◆ Problem statement ◆
All of the listing, from first line to last, should be output exactly; the pictures stay out.

▬▬▬▬▬▬▬▬▬▬

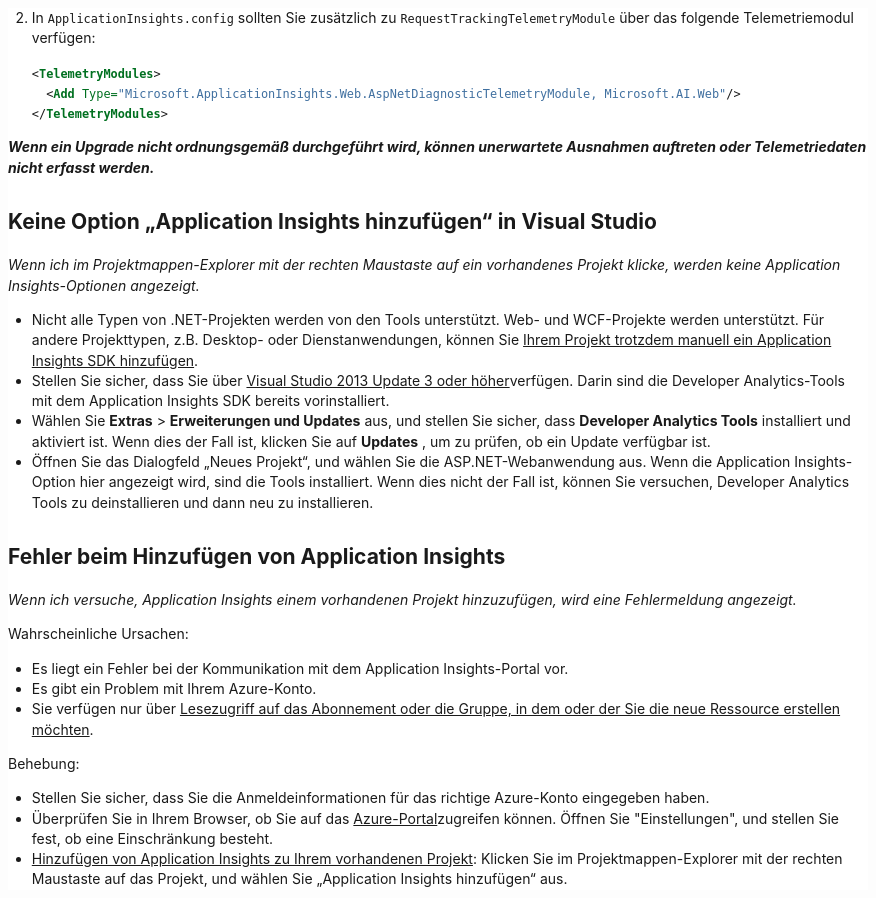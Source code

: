 2. In `ApplicationInsights.config` sollten Sie zusätzlich zu `RequestTrackingTelemetryModule` über das folgende Telemetriemodul verfügen:

    ``` xml
    <TelemetryModules>
      <Add Type="Microsoft.ApplicationInsights.Web.AspNetDiagnosticTelemetryModule, Microsoft.AI.Web"/>
    </TelemetryModules>
    ```

***Wenn ein Upgrade nicht ordnungsgemäß durchgeführt wird, können unerwartete Ausnahmen auftreten oder Telemetriedaten nicht erfasst werden.***


## <a name="no-add-application-insights-option-in-visual-studio"></a><a name="q01"></a>Keine Option „Application Insights hinzufügen“ in Visual Studio
*Wenn ich im Projektmappen-Explorer mit der rechten Maustaste auf ein vorhandenes Projekt klicke, werden keine Application Insights-Optionen angezeigt.*

* Nicht alle Typen von .NET-Projekten werden von den Tools unterstützt. Web- und WCF-Projekte werden unterstützt. Für andere Projekttypen, z.B. Desktop- oder Dienstanwendungen, können Sie [Ihrem Projekt trotzdem manuell ein Application Insights SDK hinzufügen](./windows-desktop.md).
* Stellen Sie sicher, dass Sie über [Visual Studio 2013 Update 3 oder höher](/visualstudio/releasenotes/vs2013-update3-rtm-vs)verfügen. Darin sind die Developer Analytics-Tools mit dem Application Insights SDK bereits vorinstalliert.
* Wählen Sie **Extras** > **Erweiterungen und Updates** aus, und stellen Sie sicher, dass **Developer Analytics Tools** installiert und aktiviert ist. Wenn dies der Fall ist, klicken Sie auf **Updates** , um zu prüfen, ob ein Update verfügbar ist.
* Öffnen Sie das Dialogfeld „Neues Projekt“, und wählen Sie die ASP.NET-Webanwendung aus. Wenn die Application Insights-Option hier angezeigt wird, sind die Tools installiert. Wenn dies nicht der Fall ist, können Sie versuchen, Developer Analytics Tools zu deinstallieren und dann neu zu installieren.

## <a name="adding-application-insights-failed"></a><a name="q02"></a>Fehler beim Hinzufügen von Application Insights
*Wenn ich versuche, Application Insights einem vorhandenen Projekt hinzuzufügen, wird eine Fehlermeldung angezeigt.*

Wahrscheinliche Ursachen:

* Es liegt ein Fehler bei der Kommunikation mit dem Application Insights-Portal vor.
* Es gibt ein Problem mit Ihrem Azure-Konto.
* Sie verfügen nur über [Lesezugriff auf das Abonnement oder die Gruppe, in dem oder der Sie die neue Ressource erstellen möchten](./resources-roles-access-control.md).

Behebung:

* Stellen Sie sicher, dass Sie die Anmeldeinformationen für das richtige Azure-Konto eingegeben haben.
* Überprüfen Sie in Ihrem Browser, ob Sie auf das [Azure-Portal](https://portal.azure.com)zugreifen können. Öffnen Sie "Einstellungen", und stellen Sie fest, ob eine Einschränkung besteht.
* [Hinzufügen von Application Insights zu Ihrem vorhandenen Projekt](./asp-net.md): Klicken Sie im Projektmappen-Explorer mit der rechten Maustaste auf das Projekt, und wählen Sie „Application Insights hinzufügen“ aus.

▬▬▬▬▬▬▬▬▬▬

◆ Response box ◆
Source code

: 2. In `ApplicationInsights.config` sollten Sie zusätzlich zu `RequestTrackingTelemetryModule` über das folgende Telemetriemodul verfügen:

    ``` xml
    <TelemetryModules>
      <Add Type="Microsoft.ApplicationInsights.Web.AspNetDiagnosticTelemetryModule, Microsoft.AI.Web"/>
    </TelemetryModules>
    ```

***Wenn ein Upgrade nicht ordnungsgemäß durchgeführt wird, können unerwartete Ausnahmen auftreten oder Telemetriedaten nicht erfasst werden.***


## <a name="no-add-application-insights-option-in-visual-studio"></a><a name="q01"></a>Keine Option „Application Insights hinzufügen“ in Visual Studio
*Wenn ich im Projektmappen-Explorer mit der rechten Maustaste auf ein vorhandenes Projekt klicke, werden keine Application Insights-Optionen angezeigt.*

* Nicht alle Typen von .NET-Projekten werden von den Tools unterstützt. Web- und WCF-Projekte werden unterstützt. Für andere Projekttypen, z.B. Desktop- oder Dienstanwendungen, können Sie [Ihrem Projekt trotzdem manuell ein Application Insights SDK hinzufügen](./windows-desktop.md).
* Stellen Sie sicher, dass Sie über [Visual Studio 2013 Update 3 oder höher](/visualstudio/releasenotes/vs2013-update3-rtm-vs)verfügen. Darin sind die Developer Analytics-Tools mit dem Application Insights SDK bereits vorinstalliert.
* Wählen Sie **Extras** > **Erweiterungen und Updates** aus, und stellen Sie sicher, dass **Developer Analytics Tools** installiert und aktiviert ist. Wenn dies der Fall ist, klicken Sie auf **Updates** , um zu prüfen, ob ein Update verfügbar ist.
* Öffnen Sie das Dialogfeld „Neues Projekt“, und wählen Sie die ASP.NET-Webanwendung aus. Wenn die Application Insights-Option hier angezeigt wird, sind die Tools installiert. Wenn dies nicht der Fall ist, können Sie versuchen, Developer Analytics Tools zu deinstallieren und dann neu zu installieren.

## <a name="adding-application-insights-failed"></a><a name="q02"></a>Fehler beim Hinzufügen von Application Insights
*Wenn ich versuche, Application Insights einem vorhandenen Projekt hinzuzufügen, wird eine Fehlermeldung angezeigt.*

Wahrscheinliche Ursachen:

* Es liegt ein Fehler bei der Kommunikation mit dem Application Insights-Portal vor.
* Es gibt ein Problem mit Ihrem Azure-Konto.
* Sie verfügen nur über [Lesezugriff auf das Abonnement oder die Gruppe, in dem oder der Sie die neue Ressource erstellen möchten](./resources-roles-access-control.md).

Behebung:

* Stellen Sie sicher, dass Sie die Anmeldeinformationen für das richtige Azure-Konto eingegeben haben.
* Überprüfen Sie in Ihrem Browser, ob Sie auf das [Azure-Portal](https://portal.azure.com)zugreifen können. Öffnen Sie "Einstellungen", und stellen Sie fest, ob eine Einschränkung besteht.
* [Hinzufügen von Application Insights zu Ihrem vorhandenen Projekt](./asp-net.md): Klicken Sie im Projektmappen-Explorer mit der rechten Maustaste auf das Projekt, und wählen Sie „Application Insights hinzufügen“ aus.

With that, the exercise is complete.